Dr. Khera’s research is focused primarily on using in silico, in vitro, and in vivo tools to understand the intratumoral distribution of antibody-drug conjugates (ADCs), from both the perspective of the antibody and released payload, and reverse translate the learnings to develop guidelines for designing optimal ADCs. The highlighted work is a serendipitous product from the innovative integration of niche academic knowledge and industry practices – finding its humble beginnings as Dr. Khera’s graduate summer internship project at Novartis and eventually growing to become a part of her doctoral dissertation at the University of Michigan.

Currently, Dr. Khera is a Principal Scientist in Pharmacokinetic Sciences (PKS) Modeling & Simulation at Novartis Institutes for BioMedical Research, where she provides translational modeling support for ADCs and immuno-oncology therapies. In the discovery space, she uses Quantitative Systems Pharmacology (QSP) modeling to help guide the design and optimization of preclinical drug candidates, while in the development space, she uses QSP and population PK/PD to translate preclinical data to a recommended First-in-Human trial dose range.

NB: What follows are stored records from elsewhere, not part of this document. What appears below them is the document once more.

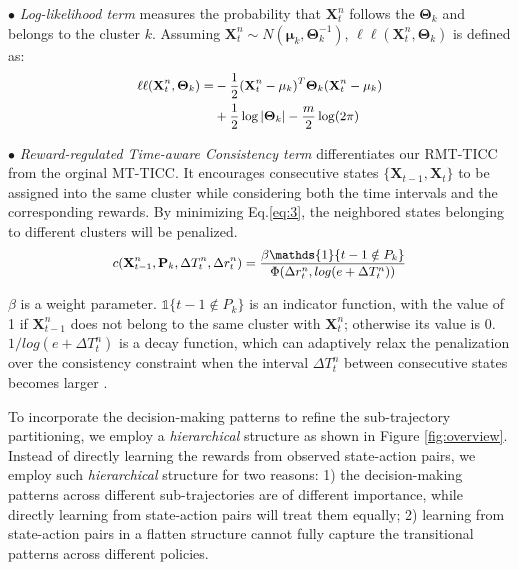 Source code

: \documentclass{article}
\begin{document}
\noindent $\bullet$ \textit{Log-likelihood term} measures the probability that $\mathbf{X}_{t}^{n}$ follows the $\mathbf{\Theta}_{k}$ and belongs to the cluster $k$. Assuming $\mathbf{X}_{t}^{n} \sim N(\mathbf{\mu}_{k}, \mathbf{\Theta}_{k}^{-1})$, $\ell\ell(\mathbf{X}_{t}^{n}, \mathbf{\Theta}_{k})$ is defined as:  
\vspace{-0.3cm}
\begin{align} 
\small
    \begin{split}
    \ell\ell(\mathbf{X}_{t}^{n}, \mathbf{\Theta}_{k}) = 
        & -\frac{1}{2}(\mathbf{X}_{t}^{n} - \mathbf{\mu}_{k})^{T} \mathbf{\Theta}_{k} (\mathbf{X}_{t}^{n} - \mathbf{\mu}_{k}) \\
        & + \frac{1}{2} \log |\mathbf{\Theta}_{k}| - \frac{m}{2}\log(2\pi)
        \label{eq:2}
    \end{split}
\end{align}


\noindent $\bullet$ \textit{Reward-regulated Time-aware Consistency term} differentiates our RMT-TICC from the orginal MT-TICC. It encourages consecutive states $\{\mathbf{X}_{t-1}, \mathbf{X}_{t}\}$ to be assigned into the same cluster while considering both the time intervals and the corresponding rewards. By minimizing Eq.\eqref{eq:3}, the neighbored states belonging to different clusters will be penalized. 
\begin{align} 
\small
    \begin{split}
    c(\mathbf{X}_{t-1}^{n}, \mathbf{P}_{k}, \Delta T^{n}_{t}, \Delta r^{n}_{t}) = \frac{\beta \mathds{1}\{t-1 \notin P_k\}}{\Phi(\Delta r^{n}_{t}, log(e+\Delta T^{n}_{t}))} 
        \label{eq:3}
    \end{split}
\end{align}

\noindent $\beta$ is a weight parameter. $\mathds{1}\{t-1 \notin P_k\}$ is an indicator function, with the value of 1 if $\mathbf{X}_{t-1}^{n}$ does not belong to the same cluster with $\mathbf{X}_{t}^{n}$; otherwise its value is 0. $1/log(e+\Delta T^{n}_{t})$ is a decay function, which can adaptively relax the penalization over the consistency constraint when the interval $\Delta T^{n}_{t}$ between consecutive states becomes larger \cite{baytas2017patient}.


To incorporate the decision-making patterns to refine the sub-trajectory partitioning, we employ a \emph{hierarchical} structure as shown in Figure \ref{fig:overview}. Instead of directly learning the rewards from observed state-action pairs, we employ such \emph{hierarchical} structure for two reasons: 1) the decision-making patterns across different sub-trajectories are of different importance, while directly learning from state-action pairs will treat them equally; 2) learning from state-action pairs in a flatten structure cannot fully capture the transitional patterns across different policies. 
\end{document}
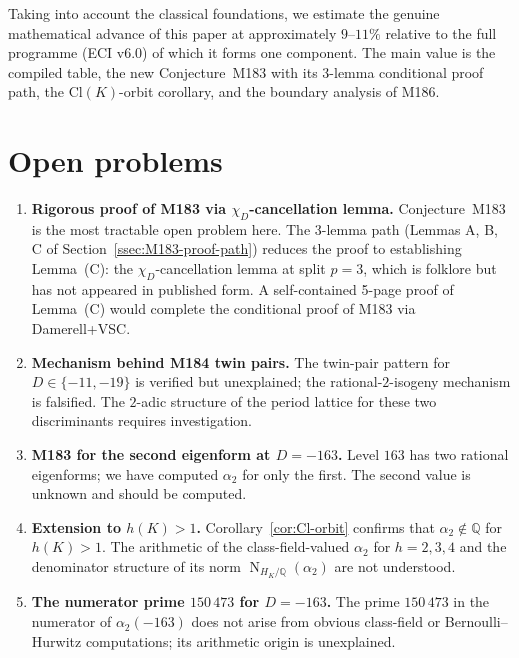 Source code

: \documentclass[12pt]{amsart}
\theoremstyle{definition}
\DeclareMathOperator{\Nm}{N}
\newcommand{\Q}{\mathbb{Q}}
\begin{document}
Taking into account the classical foundations, we estimate the genuine
mathematical advance of this paper at approximately $9$--$11\%$ relative
to the full programme (ECI v6.0) of which it forms one component.
The main value is the compiled table, the new Conjecture~M183 with its
3-lemma conditional proof path, the $\mathrm{Cl}(K)$-orbit corollary,
and the boundary analysis of M186.

\section{Open problems}
\label{sec:open}

\begin{enumerate}
  \item \textbf{Rigorous proof of M183 via $\chi_D$-cancellation lemma.}
    Conjecture~M183 is the most tractable open problem here.
    The 3-lemma path (Lemmas A, B, C of Section~\ref{ssec:M183-proof-path})
    reduces the proof to establishing Lemma~(C): the $\chi_D$-cancellation
    lemma at split $p=3$, which is folklore but has not appeared in published
    form.
    A self-contained 5-page proof of Lemma~(C) would complete the conditional
    proof of M183 via Damerell+VSC.

  \item \textbf{Mechanism behind M184 twin pairs.}
    The twin-pair pattern for $D \in \{-11,-19\}$ is verified but unexplained;
    the rational-$2$-isogeny mechanism is falsified.
    The $2$-adic structure of the period lattice for these two discriminants
    requires investigation.

  \item \textbf{M183 for the second eigenform at $D=-163$.}
    Level $163$ has two rational eigenforms; we have computed $\alpha_2$ for
    only the first. The second value is unknown and should be computed.

  \item \textbf{Extension to $h(K) > 1$.}
    Corollary~\ref{cor:Cl-orbit} confirms that $\alpha_2 \notin \Q$ for
    $h(K) > 1$.
    The arithmetic of the class-field-valued $\alpha_2$ for $h=2,3,4$
    and the denominator structure of its norm $\Nm_{H_K/\Q}(\alpha_2)$
    are not understood.

  \item \textbf{The numerator prime $150\,473$ for $D = -163$.}
    The prime $150\,473$ in the numerator of $\alpha_2(-163)$ does not arise
    from obvious class-field or Bernoulli--Hurwitz computations; its arithmetic
    origin is unexplained.


\end{enumerate}
\end{document}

The anticipated impact of Dr. Khera’s work can bear a significant impact on the clinical development of oncology drugs. With the launch of Project Optimus by the FDA, oncology drug development is undergoing a paradigm shift with increasing emphasis on optimizing clinical dosing strategy. Modeling plays a critical role in achieving this goal, particularly in the case of complex drugs such as ADCs and immuno-oncology agents where the drug relies on several interdependent kinetics before exerting its therapeutic action. By developing mechanistic QSP models that are physiologically relevant, Dr. Khera’s work holds the promise of not only aiding in dose optimization in the development space but also guiding rational drug design in the discovery space, which would ultimately cascade to efficient development of highly optimized oncology therapeutics.

In Eshita’s spare time, she enjoys sailing, nature hikes, and reading. She also enjoys experimental baking (using friends and coworkers as taste testers).